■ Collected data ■
[Start of section]

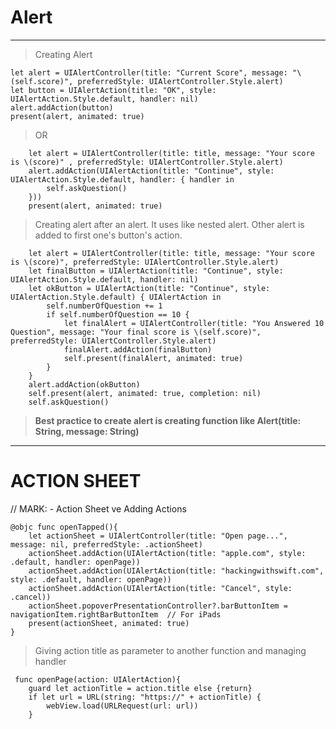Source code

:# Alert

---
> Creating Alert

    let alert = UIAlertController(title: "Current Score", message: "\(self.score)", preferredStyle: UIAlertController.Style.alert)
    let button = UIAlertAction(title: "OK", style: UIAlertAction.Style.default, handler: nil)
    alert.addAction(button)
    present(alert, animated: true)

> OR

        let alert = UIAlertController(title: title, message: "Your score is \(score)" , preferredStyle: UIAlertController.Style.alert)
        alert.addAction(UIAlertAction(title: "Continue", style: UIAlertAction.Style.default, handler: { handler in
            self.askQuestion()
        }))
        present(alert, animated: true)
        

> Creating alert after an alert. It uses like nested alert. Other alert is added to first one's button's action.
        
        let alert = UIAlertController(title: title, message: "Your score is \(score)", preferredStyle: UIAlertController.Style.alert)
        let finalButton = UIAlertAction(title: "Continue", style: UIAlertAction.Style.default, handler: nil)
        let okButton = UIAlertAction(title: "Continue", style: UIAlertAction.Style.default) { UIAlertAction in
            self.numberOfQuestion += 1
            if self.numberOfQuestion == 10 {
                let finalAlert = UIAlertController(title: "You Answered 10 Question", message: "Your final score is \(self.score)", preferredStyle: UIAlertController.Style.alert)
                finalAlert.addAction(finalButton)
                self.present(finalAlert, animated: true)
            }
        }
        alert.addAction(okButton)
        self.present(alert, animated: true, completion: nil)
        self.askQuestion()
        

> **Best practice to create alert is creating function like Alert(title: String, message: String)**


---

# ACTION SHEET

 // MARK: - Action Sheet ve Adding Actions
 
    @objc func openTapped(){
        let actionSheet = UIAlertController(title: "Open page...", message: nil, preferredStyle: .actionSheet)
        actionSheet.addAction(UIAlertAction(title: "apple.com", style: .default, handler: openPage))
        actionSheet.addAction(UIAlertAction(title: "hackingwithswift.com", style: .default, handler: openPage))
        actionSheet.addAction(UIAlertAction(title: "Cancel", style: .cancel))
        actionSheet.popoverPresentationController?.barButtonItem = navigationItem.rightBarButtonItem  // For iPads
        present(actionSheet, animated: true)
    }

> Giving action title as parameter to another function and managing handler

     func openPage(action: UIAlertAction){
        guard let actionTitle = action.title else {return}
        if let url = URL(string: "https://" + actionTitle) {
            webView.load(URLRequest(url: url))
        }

[End of section]
[Start of section]

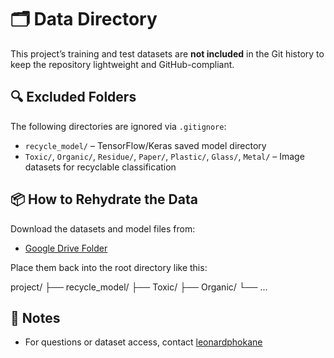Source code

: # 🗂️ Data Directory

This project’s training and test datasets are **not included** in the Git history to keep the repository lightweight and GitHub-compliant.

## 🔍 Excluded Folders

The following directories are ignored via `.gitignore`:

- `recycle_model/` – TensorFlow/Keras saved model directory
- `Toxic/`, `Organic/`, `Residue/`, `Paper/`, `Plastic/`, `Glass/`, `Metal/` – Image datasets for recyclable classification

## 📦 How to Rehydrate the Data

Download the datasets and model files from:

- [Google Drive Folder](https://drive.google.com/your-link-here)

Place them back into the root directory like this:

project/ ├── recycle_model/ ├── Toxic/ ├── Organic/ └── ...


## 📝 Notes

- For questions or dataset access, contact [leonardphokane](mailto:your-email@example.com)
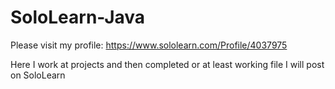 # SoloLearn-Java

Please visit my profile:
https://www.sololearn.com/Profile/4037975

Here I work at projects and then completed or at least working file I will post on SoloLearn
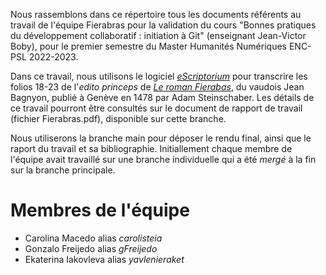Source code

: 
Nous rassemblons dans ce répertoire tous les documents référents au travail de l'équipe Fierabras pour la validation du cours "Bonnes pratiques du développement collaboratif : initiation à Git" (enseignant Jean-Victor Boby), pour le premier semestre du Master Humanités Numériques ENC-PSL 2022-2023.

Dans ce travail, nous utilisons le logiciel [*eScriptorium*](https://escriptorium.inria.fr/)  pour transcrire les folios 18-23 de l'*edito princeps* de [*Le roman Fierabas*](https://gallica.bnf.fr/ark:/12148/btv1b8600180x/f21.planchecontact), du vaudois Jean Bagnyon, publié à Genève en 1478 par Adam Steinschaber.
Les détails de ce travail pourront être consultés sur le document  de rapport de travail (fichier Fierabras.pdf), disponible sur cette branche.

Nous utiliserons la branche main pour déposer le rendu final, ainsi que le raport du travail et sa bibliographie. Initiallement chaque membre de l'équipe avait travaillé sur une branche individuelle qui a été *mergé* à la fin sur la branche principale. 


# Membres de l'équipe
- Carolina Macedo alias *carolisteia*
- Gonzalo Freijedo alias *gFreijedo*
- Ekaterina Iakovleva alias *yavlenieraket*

[End of section]
[Start of section]

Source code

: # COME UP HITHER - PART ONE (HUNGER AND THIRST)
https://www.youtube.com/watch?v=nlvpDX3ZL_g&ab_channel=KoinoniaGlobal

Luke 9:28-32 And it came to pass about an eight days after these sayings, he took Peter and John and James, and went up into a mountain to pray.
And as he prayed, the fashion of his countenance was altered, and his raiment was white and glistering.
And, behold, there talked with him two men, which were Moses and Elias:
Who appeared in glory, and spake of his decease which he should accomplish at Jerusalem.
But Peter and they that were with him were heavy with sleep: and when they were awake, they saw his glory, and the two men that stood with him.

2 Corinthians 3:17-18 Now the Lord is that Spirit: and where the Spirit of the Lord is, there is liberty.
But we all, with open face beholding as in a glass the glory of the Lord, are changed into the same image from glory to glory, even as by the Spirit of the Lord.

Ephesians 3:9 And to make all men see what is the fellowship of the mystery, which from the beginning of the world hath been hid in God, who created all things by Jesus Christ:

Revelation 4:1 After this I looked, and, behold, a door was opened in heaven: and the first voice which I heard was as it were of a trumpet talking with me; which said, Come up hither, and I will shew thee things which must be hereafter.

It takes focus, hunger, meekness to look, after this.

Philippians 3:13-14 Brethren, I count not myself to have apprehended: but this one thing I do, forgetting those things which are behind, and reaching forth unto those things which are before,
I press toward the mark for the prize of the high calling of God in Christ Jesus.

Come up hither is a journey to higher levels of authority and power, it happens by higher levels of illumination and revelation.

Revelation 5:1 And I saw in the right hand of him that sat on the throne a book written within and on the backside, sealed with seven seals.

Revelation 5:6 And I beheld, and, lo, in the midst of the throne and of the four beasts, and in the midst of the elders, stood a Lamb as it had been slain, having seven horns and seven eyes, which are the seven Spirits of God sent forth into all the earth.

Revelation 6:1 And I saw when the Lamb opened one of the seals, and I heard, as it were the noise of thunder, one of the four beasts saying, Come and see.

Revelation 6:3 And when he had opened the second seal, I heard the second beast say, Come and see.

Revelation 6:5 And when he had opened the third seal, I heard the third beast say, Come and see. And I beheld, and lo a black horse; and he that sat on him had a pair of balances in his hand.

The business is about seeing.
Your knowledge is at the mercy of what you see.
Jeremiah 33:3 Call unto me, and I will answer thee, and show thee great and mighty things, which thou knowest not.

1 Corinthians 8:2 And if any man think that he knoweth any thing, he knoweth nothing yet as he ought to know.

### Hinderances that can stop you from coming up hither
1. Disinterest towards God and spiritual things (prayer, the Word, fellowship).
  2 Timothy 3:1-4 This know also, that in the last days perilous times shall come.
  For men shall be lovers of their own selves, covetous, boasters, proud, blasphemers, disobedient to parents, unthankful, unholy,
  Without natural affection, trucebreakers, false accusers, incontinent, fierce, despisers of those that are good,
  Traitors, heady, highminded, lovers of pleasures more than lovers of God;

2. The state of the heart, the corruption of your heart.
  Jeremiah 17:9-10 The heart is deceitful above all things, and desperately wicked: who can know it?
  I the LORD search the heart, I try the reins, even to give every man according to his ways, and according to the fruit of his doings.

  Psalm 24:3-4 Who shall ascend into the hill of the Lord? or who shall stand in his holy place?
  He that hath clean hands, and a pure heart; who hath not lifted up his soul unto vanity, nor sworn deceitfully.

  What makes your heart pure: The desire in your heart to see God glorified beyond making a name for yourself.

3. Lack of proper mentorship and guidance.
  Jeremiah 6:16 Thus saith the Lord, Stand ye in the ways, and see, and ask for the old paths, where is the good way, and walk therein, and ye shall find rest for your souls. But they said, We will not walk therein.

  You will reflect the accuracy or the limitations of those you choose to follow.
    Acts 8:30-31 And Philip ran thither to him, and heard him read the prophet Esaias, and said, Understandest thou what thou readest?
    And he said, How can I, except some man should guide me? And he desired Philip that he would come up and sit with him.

[End of section]

■ WHAT YOU ARE ASKED TO DO ■
The lines above, starting at the one with "# Membres de l'équipe" and ending at the one with "- Ekaterina Iakovleva alias *yavlenieraket*", are the only ones to return, exactly as written.

■ RESULT OF THE EXERCISE ■
# Membres de l'équipe
- Carolina Macedo alias *carolisteia*
- Gonzalo Freijedo alias *gFreijedo*
- Ekaterina Iakovleva alias *yavlenieraket*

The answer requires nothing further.